__ACTIVITY__
Write out the data word for word and omit every picture.

__MATERIAL FOR THIS TASK__

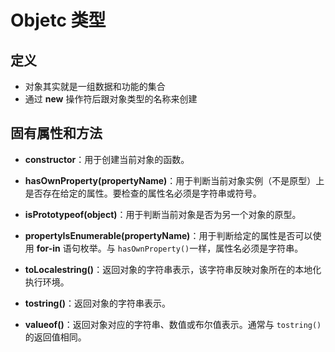 # Objetc 类型

## 定义

- 对象其实就是一组数据和功能的集合
- 通过 **new** 操作符后跟对象类型的名称来创建

## 固有属性和方法

- **constructor**：用于创建当前对象的函数。

- **hasOwnProperty(propertyName)**：用于判断当前对象实例（不是原型）上是否存在给定的属性。要检查的属性名必须是字符串或符号。

- **isPrototypeof(object)**：用于判断当前对象是否为另一个对象的原型。
- **propertyIsEnumerable(propertyName)**：用于判断给定的属性是否可以使用 **for-in** 语句枚举。与 `hasOwnProperty()`一样，属性名必须是字符串。

- **toLocalestring()**：返回对象的字符串表示，该字符串反映对象所在的本地化执行环境。
- **tostring()**：返回对象的字符串表示。

- **valueof()**：返回对象对应的字符串、数值或布尔值表示。通常与 `tostring()` 的返回值相同。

__SOLUTION TO THIS TASK__
 # Objetc 类型

## 定义

- 对象其实就是一组数据和功能的集合
- 通过 **new** 操作符后跟对象类型的名称来创建

## 固有属性和方法

- **constructor**：用于创建当前对象的函数。

- **hasOwnProperty(propertyName)**：用于判断当前对象实例（不是原型）上是否存在给定的属性。要检查的属性名必须是字符串或符号。

- **isPrototypeof(object)**：用于判断当前对象是否为另一个对象的原型。
- **propertyIsEnumerable(propertyName)**：用于判断给定的属性是否可以使用 **for-in** 语句枚举。与 `hasOwnProperty()`一样，属性名必须是字符串。

- **toLocalestring()**：返回对象的字符串表示，该字符串反映对象所在的本地化执行环境。
- **tostring()**：返回对象的字符串表示。

- **valueof()**：返回对象对应的字符串、数值或布尔值表示。通常与 `tostring()` 的返回值相同。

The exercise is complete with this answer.